Embassies and consulates aren't actually foreign territory. There is simply mutual non-enforcement of domestic law subject to the diplomatic staff behaving themselves. If something completely unacceptable and illegal was happening inside an embassy, the UK would be within its rights to revoke the post's diplomatic status and raid it.
I concede you are right about the territory but not sure you are wholly correct?

  • Article 22. The premises of a diplomatic mission, such as an embassy, are inviolable and must not be entered by the host country except by permission of the head of the mission. Furthermore, the host country must protect the mission from intrusion or damage. The host country must never search the premises, nor seize its documents or property. Article 30 extends this provision to the private residence of the diplomats.
Vienna Convention on Diplomatic Relations - Wikipedia
 
It isn't entirely clear cut.

Article 3 itemises the legitimate functions of a diplomatic mission:
(a) Representing the sending State in the receiving State; (b) Protecting in the receiving State the interests of the sending State and of its nationals, within the limits permitted by international law; (c) Negotiating with the Government of the receiving State; (d) Ascertaining by all lawful means conditions and developments in the receiving State, and reporting thereon to the Government of the sending State; (e) Promoting friendly relations between the sending State and the receiving State, and developing their economic, cultural and scientific relations.

Article 41 states:
3.The premises of the mission must not be used in any manner incompatible with the functions of the mission as laid down in the present Convention or by other rules of general international law or by any special agreements in force between the sending and the receiving State.
A diplomatic mission that sacrifices children to Satan would be using its premises for a function that was incompatible with the convention. The convention does not set out the consequences of misusing a premises, but the arguments to get around article 22 would be that a diplomatic premises which is used for illegitimate purposes is simply not a diplomatic premises or that the breach of article 41 relieves the host state of its obligation to treat the premises as inviolable. While some illegitimate functions are tolerated because everyone is doing it (e.g. spying), doing something overtly illegal and offensive to the host nation would be pushing it.
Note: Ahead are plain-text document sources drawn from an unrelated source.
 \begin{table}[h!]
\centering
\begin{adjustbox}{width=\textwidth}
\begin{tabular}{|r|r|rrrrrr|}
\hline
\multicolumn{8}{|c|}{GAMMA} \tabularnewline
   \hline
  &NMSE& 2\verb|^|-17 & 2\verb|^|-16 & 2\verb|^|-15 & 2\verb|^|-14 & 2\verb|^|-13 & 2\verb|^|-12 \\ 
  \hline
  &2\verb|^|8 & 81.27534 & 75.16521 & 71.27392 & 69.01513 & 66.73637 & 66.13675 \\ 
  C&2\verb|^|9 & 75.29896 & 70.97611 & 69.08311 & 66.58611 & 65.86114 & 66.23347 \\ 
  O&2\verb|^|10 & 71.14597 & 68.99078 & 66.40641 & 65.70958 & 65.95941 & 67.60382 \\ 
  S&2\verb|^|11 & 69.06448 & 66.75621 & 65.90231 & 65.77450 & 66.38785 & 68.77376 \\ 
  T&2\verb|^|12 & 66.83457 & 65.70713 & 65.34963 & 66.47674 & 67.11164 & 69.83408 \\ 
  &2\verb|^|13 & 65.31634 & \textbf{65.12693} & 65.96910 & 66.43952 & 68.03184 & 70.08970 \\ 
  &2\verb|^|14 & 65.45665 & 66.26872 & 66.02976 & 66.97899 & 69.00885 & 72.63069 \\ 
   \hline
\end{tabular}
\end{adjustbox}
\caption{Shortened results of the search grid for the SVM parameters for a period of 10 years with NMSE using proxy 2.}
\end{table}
Still, diplomatic considerations, rather than legal ones, would almost certainly keep the host nation from taking any action.

Of course, even if action was taken, the members of the diplomatic mission would still enjoy total immunity unless their state waived it. The sacrificee could be rescued and the diplomats would be declared persona non grata.
 
The cornered tiger fights. From Craig Murray's blog

Julian Assange has published his statement given to the Swedish prosecutor. I give it in full below. I do implore you to read it. This is the first time his defence has been made public, although the media have been delighted to report the leaked allegations against him in detail.
His defence will not be given in the same detail in the media.

It is worth noting that under Swedish law the identity of both the accuser and the accused ought to be protected, but that did not prevent Swedish police and prosecutors leaking details to a complicit media, or the women concerned selling their story to the tabloids.

You really do owe it to yourself, to justice and to personal honesty to read Julian’s side of the story.
Julian Assange's Defence Statement - Craig Murray
 
Also noteworthy is that the UN has just knocked back an appeal from the UK, and demanded his release:

Human Rights Council Working Group on Arbitrary Detention

Opinions adopted by the Working Group on Arbitrary Detention at its seventy-fourth session, 30 November-4 December 2015 Opinion No. 54/2015 concerning Julian Assange (Sweden and the United Kingdom of Great Britain and Northern Ireland)*


91. The Working Group is convinced that Mr. Assange’s current situation, in which he is staying within the confines of the Embassy of Ecuador in London, has become a state of an arbitrary deprivation of liberty.

...

Disposition

92. In the light of the foregoing, the Working Group renders the following opinion: The deprivation of liberty of Julian Assange is arbitrary and in contravention of articles 9 and 10 of the Universal Declaration of Human Rights and articles 7, 9 (1), (3) and (4), 10 and 14 of the International Covenant on Civil and Political Rights. It falls within category III of the categories applicable to the consideration of the cases submitted to the Working Group.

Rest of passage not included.